[[ TASK MATERIAL, beginning ]]

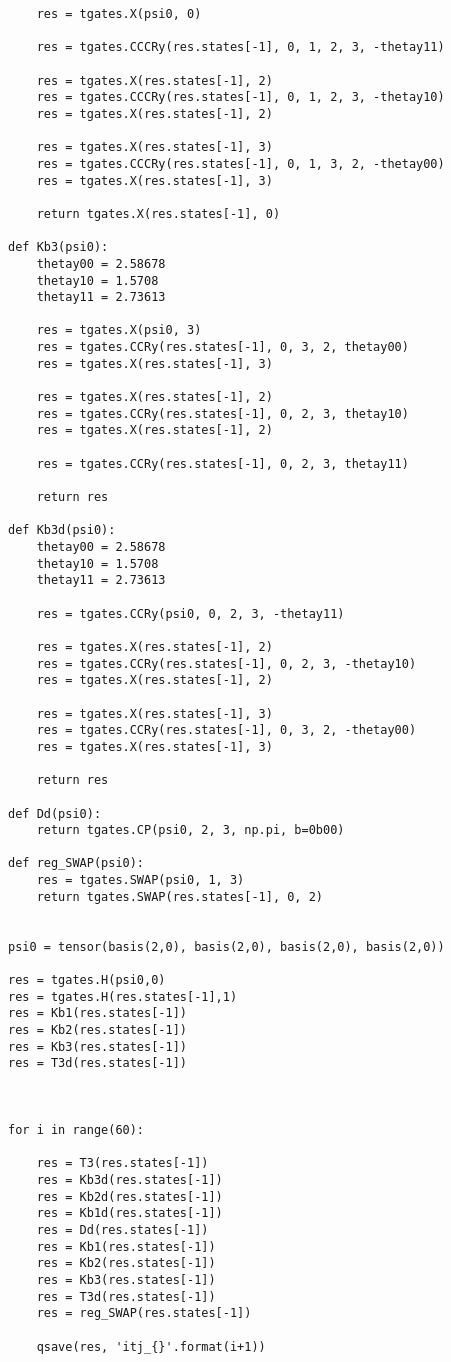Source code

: \begin{verbatim}
    res = tgates.X(psi0, 0)

    res = tgates.CCCRy(res.states[-1], 0, 1, 2, 3, -thetay11)

    res = tgates.X(res.states[-1], 2)
    res = tgates.CCCRy(res.states[-1], 0, 1, 2, 3, -thetay10)
    res = tgates.X(res.states[-1], 2)

    res = tgates.X(res.states[-1], 3)
    res = tgates.CCCRy(res.states[-1], 0, 1, 3, 2, -thetay00)
    res = tgates.X(res.states[-1], 3)

    return tgates.X(res.states[-1], 0)

def Kb3(psi0):
    thetay00 = 2.58678
    thetay10 = 1.5708
    thetay11 = 2.73613

    res = tgates.X(psi0, 3)
    res = tgates.CCRy(res.states[-1], 0, 3, 2, thetay00)
    res = tgates.X(res.states[-1], 3)

    res = tgates.X(res.states[-1], 2)
    res = tgates.CCRy(res.states[-1], 0, 2, 3, thetay10)
    res = tgates.X(res.states[-1], 2)

    res = tgates.CCRy(res.states[-1], 0, 2, 3, thetay11)

    return res

def Kb3d(psi0):
    thetay00 = 2.58678
    thetay10 = 1.5708
    thetay11 = 2.73613

    res = tgates.CCRy(psi0, 0, 2, 3, -thetay11)

    res = tgates.X(res.states[-1], 2)
    res = tgates.CCRy(res.states[-1], 0, 2, 3, -thetay10)
    res = tgates.X(res.states[-1], 2)

    res = tgates.X(res.states[-1], 3)
    res = tgates.CCRy(res.states[-1], 0, 3, 2, -thetay00)
    res = tgates.X(res.states[-1], 3)

    return res

def Dd(psi0):
    return tgates.CP(psi0, 2, 3, np.pi, b=0b00)

def reg_SWAP(psi0):
    res = tgates.SWAP(psi0, 1, 3)
    return tgates.SWAP(res.states[-1], 0, 2)


psi0 = tensor(basis(2,0), basis(2,0), basis(2,0), basis(2,0))

res = tgates.H(psi0,0)
res = tgates.H(res.states[-1],1)
res = Kb1(res.states[-1])
res = Kb2(res.states[-1])
res = Kb3(res.states[-1])
res = T3d(res.states[-1])



for i in range(60):
    
    res = T3(res.states[-1])
    res = Kb3d(res.states[-1])
    res = Kb2d(res.states[-1])
    res = Kb1d(res.states[-1])
    res = Dd(res.states[-1])
    res = Kb1(res.states[-1])
    res = Kb2(res.states[-1])
    res = Kb3(res.states[-1])
    res = T3d(res.states[-1])
    res = reg_SWAP(res.states[-1])
    
    qsave(res, 'itj_{}'.format(i+1))

\end{verbatim}


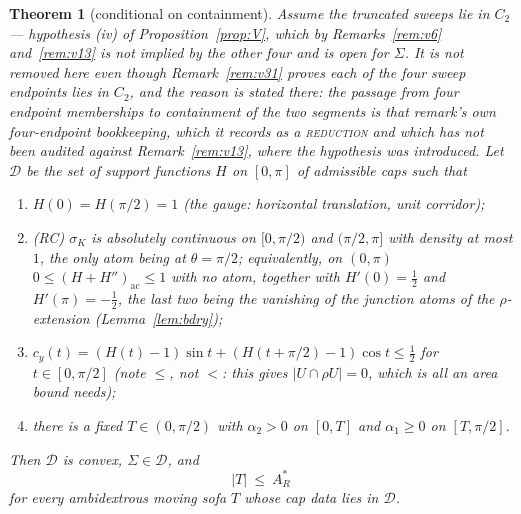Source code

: \documentclass[11pt]{article}
\newtheorem{theorem}{Theorem}
\theoremstyle{definition}
\newcommand{\Sig}{\Sigma}
\begin{document}
\begin{theorem}[conditional on containment]\label{thm:final}
Assume the truncated sweeps lie in $C_2$ --- hypothesis (iv) of Proposition~\ref{prop:V},
which by Remarks~\ref{rem:v6} and~\ref{rem:v13} is not implied by the other four and is open
for $\Sig$. It is not removed here even though Remark~\ref{rem:v31} proves each of the four
sweep endpoints lies in $C_2$, and the reason is stated there: the passage from four endpoint
memberships to containment of the two segments is that remark's own four-endpoint
bookkeeping, which it records as a \textsc{reduction} and which has not been audited against
Remark~\ref{rem:v13}, where the hypothesis was introduced. Let $\mathcal D$ be the set of
support functions $H$ on $[0,\pi]$ of admissible caps such
that
\begin{enumerate}
\item[(a)] $H(0)=H(\pi/2)=1$ \emph{(the gauge: horizontal translation, unit corridor)};
\item[(b)] \emph{(RC)} $\sigma_K$ is absolutely continuous on $[0,\pi/2)$ and $(\pi/2,\pi]$
with density at most $1$, the only atom being at $\theta=\pi/2$; equivalently, on $(0,\pi)$
$0\le(H+H'')_{\mathrm{ac}}\le1$ with no atom, together with $H'(0)=\tfrac12$ and
$H'(\pi)=-\tfrac12$, the last two being the vanishing of the junction atoms of the
$\rho$-extension (Lemma~\ref{lem:bdry});
\item[(c)] $c_y(t)=(H(t)-1)\sin t+(H(t+\pi/2)-1)\cos t\le\tfrac12$ for $t\in[0,\pi/2]$
\emph{(note $\le$, not $<$: this gives $|U\cap\rho U|=0$, which is all an area bound needs)};
\item[(d)] there is a fixed $T\in(0,\pi/2)$ with $\alpha_2>0$ on $[0,T]$ and $\alpha_1\ge0$
on $[T,\pi/2]$.
\end{enumerate}
Then $\mathcal D$ is convex, $\Sig\in\mathcal D$, and
\[
  |T|\ \le\ A_R^\ast
\]
for every ambidextrous moving sofa $T$ whose cap data lies in $\mathcal D$.
\end{theorem}
\end{document}
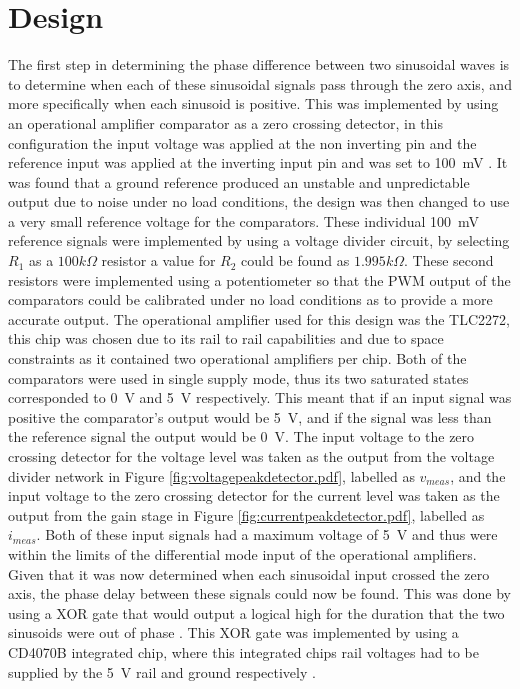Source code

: \section{Design} \label{sec:design_phasetransducer}
The first step in determining the phase difference between two sinusoidal waves is to determine when each of these sinusoidal signals pass through the zero axis, and more specifically when each sinusoid is positive. This was implemented by using an operational amplifier comparator as a zero crossing detector, in this configuration the input voltage was applied at the non inverting pin and the reference input was applied at the inverting input pin and was set to \SI{100}{\milli \volt} \cite{ZeroCrossingDetector}. It was found that a ground reference produced an unstable and unpredictable output due to noise under no load conditions, the design was then changed to use a very small reference voltage for the comparators. These individual \SI{100}{\milli \volt} reference signals were implemented by using a voltage divider circuit, by selecting $R_1$ as a $100k\Omega$ resistor a value for $R_2$ could be found as $1.995k\Omega$. These second resistors were implemented using a potentiometer so that the PWM output of the comparators could be calibrated under no load conditions as to provide a more accurate output. The operational amplifier used for this design was the TLC2272, this chip was chosen due to its rail to rail capabilities and due to space constraints as it contained two operational amplifiers per chip. Both of the comparators were used in single supply mode, thus its two saturated states corresponded to \SI{0}{\volt} and \SI{5}{\volt} respectively. This meant that if an input signal was positive the comparator's output would be \SI{5}{\volt}, and if the signal was less than the reference signal the output would be \SI{0}{\volt}. \vspace{4mm} \newline
The input voltage to the zero crossing detector for the voltage level was taken as the output from the voltage divider network in Figure \ref{fig:voltagepeakdetector.pdf}, labelled as $v_{meas}$, and the input voltage to the zero crossing detector for the current level was taken as the output from the gain stage in Figure \ref{fig:currentpeakdetector.pdf}, labelled as $i_{meas}$. Both of these input signals had a maximum voltage of \SI{5}{\volt} and thus were within the limits of the differential mode input of the operational amplifiers. Given that it was now determined when each sinusoidal input crossed the zero axis, the phase delay between these signals could now be found. This was done by using a XOR gate that would output a logical high for the duration that the two sinusoids were out of phase \cite{PWMref}. This XOR gate was implemented by using a CD4070B integrated chip, where this integrated chips rail voltages had to be supplied by the \SI{5}{\volt} rail and ground respectively \cite{CD4070B:2003}. \vspace{4mm} \newline
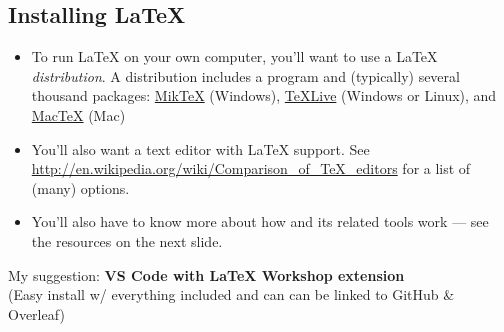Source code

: \documentclass[aspectratio=169]{beamer}
\begin{document}
\subsection{Installing \LaTeX{}}
\begin{frame}{\insertsubsection}
\begin{itemize}
\item To run \LaTeX{} on your own computer, you'll want to use a \LaTeX{} \emph{distribution}. A distribution includes a  program and (typically) several thousand packages:
\href{http://miktex.org/}{Mik\TeX} (Windows), \href{http://tug.org/texlive/}{\TeX Live} (Windows or Linux), and \href{http://tug.org/mactex/}{Mac\TeX} (Mac)
\item You'll also want a text editor with \LaTeX{} support. See \url{http://en.wikipedia.org/wiki/Comparison_of_TeX_editors} for a list of (many) options.
\item You'll also have to know more about how  and its related tools
work --- see the resources on the next slide.
\end{itemize}
My suggestion: \textbf{VS Code with LaTeX Workshop extension} \\ 
(Easy install w/ everything included and can can be linked to GitHub \& Overleaf)
\end{frame}

\end{document}
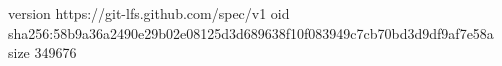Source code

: version https://git-lfs.github.com/spec/v1
oid sha256:58b9a36a2490e29b02e08125d3d689638f10f083949c7cb70bd3d9df9af7e58a
size 349676
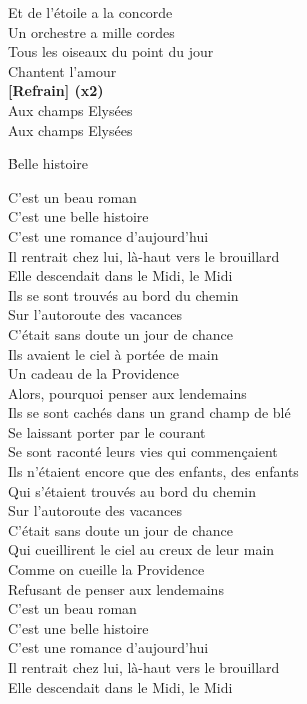 \documentclass{novel}
\begin{document}
\begin{multicols}{2}
Et de l’étoile a la concorde \\
Un orchestre a mille cordes \\
Tous les oiseaux du point du jour \\
Chantent l’amour \\

\textbf{[Refrain] (x2)}\\

Aux champs Elysées \\

Aux champs Elysées

\end{multicols}

\newpage
\normalsize
\h*{Belle histoire}
\begin{multicols}{2}
C'est un beau roman\\
C'est une belle histoire\\
C'est une romance d'aujourd'hui\\
Il rentrait chez lui, là-haut vers le brouillard\\
Elle descendait dans le Midi, le Midi\\

Ils se sont trouvés au bord du chemin\\
Sur l'autoroute des vacances\\
C'était sans doute un jour de chance\\
Ils avaient le ciel à portée de main\\
Un cadeau de la Providence\\
Alors, pourquoi penser aux lendemains\\

Ils se sont cachés dans un grand champ de blé\\
Se laissant porter par le courant\\
Se sont raconté leurs vies qui commençaient\\
Ils n'étaient encore que des enfants, des enfants\\
Qui s'étaient trouvés au bord du chemin\\
Sur l'autoroute des vacances\\
C'était sans doute un jour de chance\\
Qui cueillirent le ciel au creux de leur main\\
Comme on cueille la Providence\\
Refusant de penser aux lendemains\\

C'est un beau roman\\
C'est une belle histoire\\
C'est une romance d'aujourd'hui\\
Il rentrait chez lui, là-haut vers le brouillard\\
Elle descendait dans le Midi, le Midi\\


\end{multicols}
\end{document}
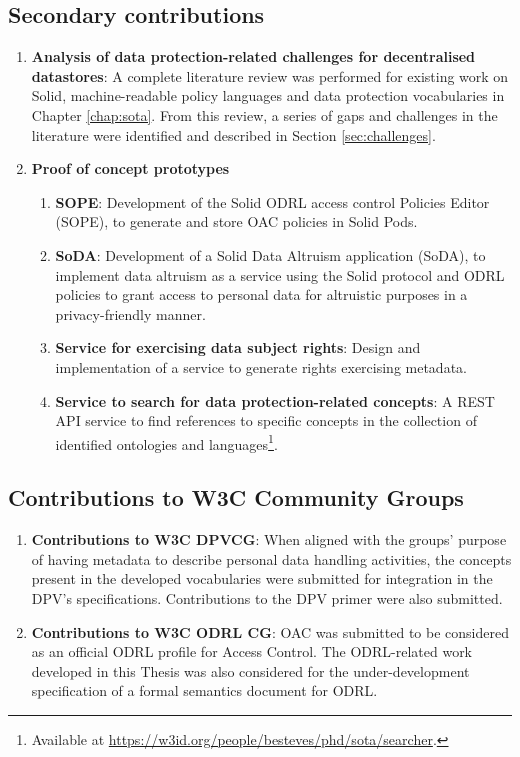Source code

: \subsection{Secondary contributions}
\label{sec:contr_minor}

\begin{enumerate}
    \item [\textbf{C3.}] \textbf{Analysis of data protection-related challenges for decentralised datastores}: A complete literature review was performed for existing work on Solid, machine-readable policy languages and data protection vocabularies in Chapter \ref{chap:sota}. From this review, a series of gaps and challenges in the literature were identified and described in Section \ref{sec:challenges}.
    \item [\textbf{C4.}] \textbf{Proof of concept prototypes}
    \begin{enumerate}
        \item [\textbf{C4.1.}] \textbf{SOPE}: Development of the Solid ODRL access control Policies Editor (SOPE), to generate and store OAC policies in Solid Pods.
        \item [\textbf{C4.2.}] \textbf{SoDA}: Development of a Solid Data Altruism application (SoDA), to implement data altruism as a service using the Solid protocol and ODRL policies to grant access to personal data for altruistic purposes in a privacy-friendly manner.
        \item [\textbf{C4.3.}] \textbf{Service for exercising data subject rights}: Design and implementation of a service to generate rights exercising metadata.
        \item [\textbf{C4.4.}] \textbf{Service to search for data protection-related concepts}: A REST API service to find references to specific concepts in the collection of identified ontologies and languages\footnote{Available at \url{https://w3id.org/people/besteves/phd/sota/searcher}.}.
    \end{enumerate}
\end{enumerate}

\subsection{Contributions to W3C Community Groups}
\label{sec:contr_w3c}

\begin{enumerate}
    \item [\textbf{C5.}] \textbf{Contributions to W3C DPVCG}: When aligned with the groups' purpose of having metadata to describe personal data handling activities, the concepts present in the developed vocabularies were submitted for integration in the DPV's specifications. Contributions to the DPV primer were also submitted.
    \item [\textbf{C6.}] \textbf{Contributions to W3C ODRL CG}: OAC was submitted to be considered as an official ODRL profile for Access Control. The ODRL-related work developed in this Thesis was also considered for the under-development specification of a formal semantics document for ODRL.
\end{enumerate}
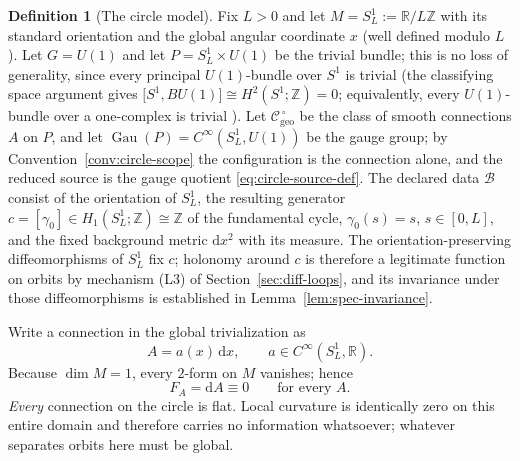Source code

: \documentclass[11pt,a4paper]{article}
\theoremstyle{plain}
\theoremstyle{definition}
\newtheorem{definition}[theorem]{Definition}
\theoremstyle{remark}
\newcommand{\Real}{\mathbb{R}}
\newcommand{\Int}{\mathbb{Z}}
\newcommand{\Cgeo}{\mathcal{C}_{\mathrm{geo}}}
\newcommand{\Gau}{\operatorname{Gau}}
\begin{document}
\begin{definition}[The circle model]
\label{def:circle-model}
Fix $L>0$ and let $M=S^1_L:=\Real/L\Int$ with its standard orientation and the global angular
coordinate $x$ (well defined modulo $L$). Let $G=U(1)$ and let $P=S^1_L\times U(1)$ be the trivial
bundle; this is no loss of generality, since every principal $U(1)$-bundle over $S^1$ is trivial
(the classifying space argument gives
$\bigl[S^1,BU(1)\bigr]\cong H^2(S^1;\Int)=0$; equivalently, every $U(1)$-bundle over a
one-complex is trivial \cite{Steenrod}). Let $\Cgeo^{\,\circ}$ be the class of smooth connections
$A$ on $P$, and let $\Gau(P)=C^\infty(S^1_L,U(1))$ be the gauge group; by
Convention~\ref{conv:circle-scope} the configuration is the connection alone, and the reduced source
is the gauge quotient \eqref{eq:circle-source-def}. The declared data $\mathcal{B}$ consist of the
orientation of $S^1_L$, the resulting generator
$c=[\gamma_0]\in H_1(S^1_L;\Int)\cong\Int$ of the fundamental cycle, $\gamma_0(s)=s$, $s\in[0,L]$,
and the fixed background metric $\mathrm{d}x^{2}$ with its measure. The orientation-preserving
diffeomorphisms of $S^1_L$ fix $c$; holonomy around $c$ is therefore a legitimate function on orbits
by mechanism (L3) of Section~\ref{sec:diff-loops}, and its invariance under those diffeomorphisms is
established in Lemma~\ref{lem:spec-invariance}.
\end{definition}

Write a connection in the global trivialization as
\begin{equation}
\label{eq:A-circle}
A=a(x)\,\mathrm{d}x,
\qquad a\in C^\infty(S^1_L,\Real) .
\end{equation}
Because $\dim M=1$, every $2$-form on $M$ vanishes; hence
\begin{equation}
\label{eq:flat}
F_A=\mathrm{d}A\equiv 0 \qquad\text{for every }A .
\end{equation}
\emph{Every} connection on the circle is flat. Local curvature is identically zero on this entire
domain and therefore carries no information whatsoever; whatever separates orbits here must be
global.
\end{document}
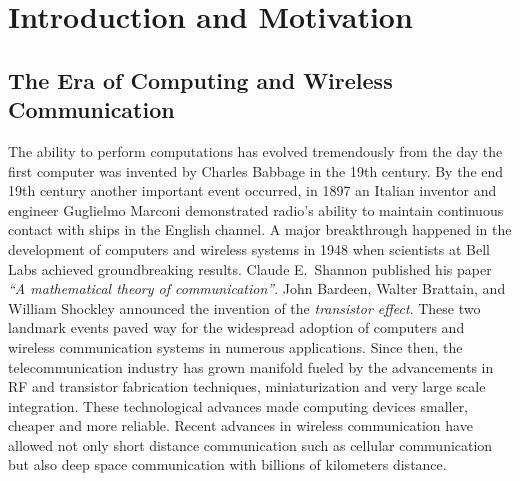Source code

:\chapter{Introduction and Motivation} \label{chap:introduction}

\section{The Era of Computing and Wireless Communication}
The ability to perform computations has evolved tremendously from the day the first computer was invented by Charles Babbage in the 19th century. By the end 19th century another important event occurred, in 1897 an Italian inventor and engineer Guglielmo Marconi demonstrated radio's ability to maintain continuous contact with ships in the English channel. A major breakthrough happened in the development of computers and wireless systems in 1948 when scientists at Bell Labs achieved groundbreaking results. Claude E.~Shannon published his paper \emph{``A mathematical theory of communication''}. John Bardeen, Walter Brattain, and William Shockley announced the invention of the \emph{transistor effect}. These two landmark events paved way for the widespread adoption of computers and wireless communication systems in numerous applications. Since then, the telecommunication industry has grown manifold fueled by the advancements in RF and transistor fabrication techniques, miniaturization and very large scale integration. These technological advances made computing devices smaller, cheaper and more reliable. Recent advances in wireless communication have allowed not only short distance communication such as cellular communication but also deep space communication with billions of kilometers distance.  \newline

[[ TASK MATERIAL, end ]]

WORK ITEM> Please repeat, with no pictures, each line from the start of the records above through the line with "res = tgates.CCCRy(res.states[-1], 0, 1, 3, 2, -thetay00)", inclusive, and only those.

REPLY>
Source code

: \begin{verbatim}
    res = tgates.X(psi0, 0)

    res = tgates.CCCRy(res.states[-1], 0, 1, 2, 3, -thetay11)

    res = tgates.X(res.states[-1], 2)
    res = tgates.CCCRy(res.states[-1], 0, 1, 2, 3, -thetay10)
    res = tgates.X(res.states[-1], 2)

    res = tgates.X(res.states[-1], 3)
    res = tgates.CCCRy(res.states[-1], 0, 1, 3, 2, -thetay00)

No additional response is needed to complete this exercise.